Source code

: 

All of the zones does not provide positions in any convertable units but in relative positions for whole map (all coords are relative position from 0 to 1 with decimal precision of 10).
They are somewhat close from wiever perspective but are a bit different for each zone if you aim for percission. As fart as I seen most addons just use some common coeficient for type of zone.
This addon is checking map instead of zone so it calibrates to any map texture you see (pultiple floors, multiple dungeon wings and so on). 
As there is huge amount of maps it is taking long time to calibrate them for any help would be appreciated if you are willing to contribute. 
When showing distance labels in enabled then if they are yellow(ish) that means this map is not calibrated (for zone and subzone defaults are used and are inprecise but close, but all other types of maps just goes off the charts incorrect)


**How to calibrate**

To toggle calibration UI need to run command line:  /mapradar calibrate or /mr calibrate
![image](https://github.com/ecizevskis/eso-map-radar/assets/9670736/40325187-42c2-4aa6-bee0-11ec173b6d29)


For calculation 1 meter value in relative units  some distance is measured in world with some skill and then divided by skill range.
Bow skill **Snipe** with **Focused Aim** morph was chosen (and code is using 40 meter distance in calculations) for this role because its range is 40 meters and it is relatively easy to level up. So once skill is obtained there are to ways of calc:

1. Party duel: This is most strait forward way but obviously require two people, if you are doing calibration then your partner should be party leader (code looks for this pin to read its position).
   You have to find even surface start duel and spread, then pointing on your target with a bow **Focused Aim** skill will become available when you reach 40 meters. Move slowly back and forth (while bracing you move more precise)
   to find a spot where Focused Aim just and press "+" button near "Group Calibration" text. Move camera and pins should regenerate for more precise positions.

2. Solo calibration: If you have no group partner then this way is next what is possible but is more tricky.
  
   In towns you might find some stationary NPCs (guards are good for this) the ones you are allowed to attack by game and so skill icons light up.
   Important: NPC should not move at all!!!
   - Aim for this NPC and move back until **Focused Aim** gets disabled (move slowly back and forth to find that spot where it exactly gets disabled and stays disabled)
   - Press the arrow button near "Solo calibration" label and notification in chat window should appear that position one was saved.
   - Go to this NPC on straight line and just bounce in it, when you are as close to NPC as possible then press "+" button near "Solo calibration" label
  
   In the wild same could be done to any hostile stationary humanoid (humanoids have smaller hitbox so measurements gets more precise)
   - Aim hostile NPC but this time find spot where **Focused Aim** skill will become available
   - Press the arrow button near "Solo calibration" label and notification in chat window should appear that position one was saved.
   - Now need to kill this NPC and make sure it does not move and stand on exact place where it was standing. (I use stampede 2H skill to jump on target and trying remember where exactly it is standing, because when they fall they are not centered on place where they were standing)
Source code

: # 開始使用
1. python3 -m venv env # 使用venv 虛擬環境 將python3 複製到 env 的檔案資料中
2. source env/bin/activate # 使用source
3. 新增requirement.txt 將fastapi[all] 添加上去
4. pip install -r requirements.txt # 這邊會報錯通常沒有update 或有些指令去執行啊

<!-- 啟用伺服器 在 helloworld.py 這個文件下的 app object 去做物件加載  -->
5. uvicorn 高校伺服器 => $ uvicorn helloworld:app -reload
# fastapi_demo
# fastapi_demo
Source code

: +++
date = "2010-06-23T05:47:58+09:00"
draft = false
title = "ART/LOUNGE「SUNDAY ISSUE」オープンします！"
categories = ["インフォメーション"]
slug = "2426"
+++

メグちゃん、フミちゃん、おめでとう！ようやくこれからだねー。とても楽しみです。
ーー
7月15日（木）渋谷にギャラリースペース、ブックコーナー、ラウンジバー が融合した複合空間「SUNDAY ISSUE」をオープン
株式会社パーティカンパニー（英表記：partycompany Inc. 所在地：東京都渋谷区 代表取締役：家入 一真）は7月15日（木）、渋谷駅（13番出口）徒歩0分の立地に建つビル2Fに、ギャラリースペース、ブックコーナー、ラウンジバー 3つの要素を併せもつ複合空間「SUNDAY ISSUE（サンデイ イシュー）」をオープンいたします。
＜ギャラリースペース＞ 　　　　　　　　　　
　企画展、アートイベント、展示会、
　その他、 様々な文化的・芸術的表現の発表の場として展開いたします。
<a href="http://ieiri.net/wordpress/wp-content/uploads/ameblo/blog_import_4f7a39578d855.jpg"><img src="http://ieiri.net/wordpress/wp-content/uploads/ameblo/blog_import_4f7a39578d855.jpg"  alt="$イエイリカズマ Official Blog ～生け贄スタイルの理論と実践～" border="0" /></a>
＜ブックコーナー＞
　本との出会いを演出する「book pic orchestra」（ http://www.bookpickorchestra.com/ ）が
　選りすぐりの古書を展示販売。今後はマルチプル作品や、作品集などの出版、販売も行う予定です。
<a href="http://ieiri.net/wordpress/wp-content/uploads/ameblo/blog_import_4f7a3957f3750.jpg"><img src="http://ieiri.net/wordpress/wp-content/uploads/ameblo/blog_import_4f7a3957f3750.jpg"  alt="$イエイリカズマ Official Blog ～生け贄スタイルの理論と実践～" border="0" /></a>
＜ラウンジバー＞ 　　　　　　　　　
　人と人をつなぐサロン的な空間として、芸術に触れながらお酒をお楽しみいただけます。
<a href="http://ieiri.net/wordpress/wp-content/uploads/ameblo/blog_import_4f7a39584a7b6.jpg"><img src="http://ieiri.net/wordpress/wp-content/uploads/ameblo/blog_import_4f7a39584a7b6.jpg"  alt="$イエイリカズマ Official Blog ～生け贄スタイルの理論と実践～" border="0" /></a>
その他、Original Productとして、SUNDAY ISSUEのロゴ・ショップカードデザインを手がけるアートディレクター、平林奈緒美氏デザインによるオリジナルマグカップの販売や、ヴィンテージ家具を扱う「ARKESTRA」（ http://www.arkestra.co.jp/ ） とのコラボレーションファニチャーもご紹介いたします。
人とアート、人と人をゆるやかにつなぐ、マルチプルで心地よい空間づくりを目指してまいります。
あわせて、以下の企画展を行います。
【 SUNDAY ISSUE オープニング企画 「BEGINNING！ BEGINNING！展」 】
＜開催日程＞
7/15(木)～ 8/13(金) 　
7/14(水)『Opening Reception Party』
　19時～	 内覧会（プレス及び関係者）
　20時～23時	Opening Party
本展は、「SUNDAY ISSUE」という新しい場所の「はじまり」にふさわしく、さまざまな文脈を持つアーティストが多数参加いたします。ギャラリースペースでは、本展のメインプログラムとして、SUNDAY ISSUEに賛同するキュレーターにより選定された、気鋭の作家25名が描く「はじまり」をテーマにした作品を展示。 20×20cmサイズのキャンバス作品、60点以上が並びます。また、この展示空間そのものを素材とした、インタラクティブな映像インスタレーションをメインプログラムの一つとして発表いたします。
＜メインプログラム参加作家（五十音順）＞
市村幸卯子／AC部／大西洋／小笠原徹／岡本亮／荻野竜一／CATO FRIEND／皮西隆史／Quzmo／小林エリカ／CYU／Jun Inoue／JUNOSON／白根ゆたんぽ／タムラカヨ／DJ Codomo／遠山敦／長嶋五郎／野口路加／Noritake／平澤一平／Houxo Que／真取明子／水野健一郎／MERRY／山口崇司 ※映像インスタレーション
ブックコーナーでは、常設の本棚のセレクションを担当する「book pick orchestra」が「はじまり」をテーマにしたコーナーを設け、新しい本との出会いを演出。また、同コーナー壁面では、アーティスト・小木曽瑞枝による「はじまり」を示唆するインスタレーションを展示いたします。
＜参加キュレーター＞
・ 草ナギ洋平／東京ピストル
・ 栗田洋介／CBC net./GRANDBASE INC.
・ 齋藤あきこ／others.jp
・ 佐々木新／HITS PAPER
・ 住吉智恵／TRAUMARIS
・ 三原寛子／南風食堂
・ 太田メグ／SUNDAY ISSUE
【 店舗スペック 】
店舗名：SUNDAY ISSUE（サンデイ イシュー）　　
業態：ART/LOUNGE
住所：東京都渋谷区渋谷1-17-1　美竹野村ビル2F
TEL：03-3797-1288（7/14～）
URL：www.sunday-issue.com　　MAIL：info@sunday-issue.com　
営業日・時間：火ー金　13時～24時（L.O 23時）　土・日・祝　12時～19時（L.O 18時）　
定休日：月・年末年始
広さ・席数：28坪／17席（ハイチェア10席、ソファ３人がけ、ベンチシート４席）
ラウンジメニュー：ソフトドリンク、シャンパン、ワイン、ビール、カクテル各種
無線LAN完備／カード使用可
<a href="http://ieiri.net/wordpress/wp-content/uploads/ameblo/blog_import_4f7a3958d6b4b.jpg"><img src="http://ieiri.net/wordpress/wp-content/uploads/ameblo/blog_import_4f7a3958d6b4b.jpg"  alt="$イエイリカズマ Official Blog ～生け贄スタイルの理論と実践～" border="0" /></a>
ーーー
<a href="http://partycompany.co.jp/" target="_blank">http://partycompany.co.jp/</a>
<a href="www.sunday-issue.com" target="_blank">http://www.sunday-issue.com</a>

--

_WHAT NEEDS TO BE DONE_
Scan the material for "meters" and copy the lines that hold it.

_EXERCISE SOLUTION_
Bow skill **Snipe** with **Focused Aim** morph was chosen (and code is using 40 meter distance in calculations) for this role because its range is 40 meters and it is relatively easy to level up. So once skill is obtained there are to ways of calc:
   You have to find even surface start duel and spread, then pointing on your target with a bow **Focused Aim** skill will become available when you reach 40 meters. Move slowly back and forth (while bracing you move more precise)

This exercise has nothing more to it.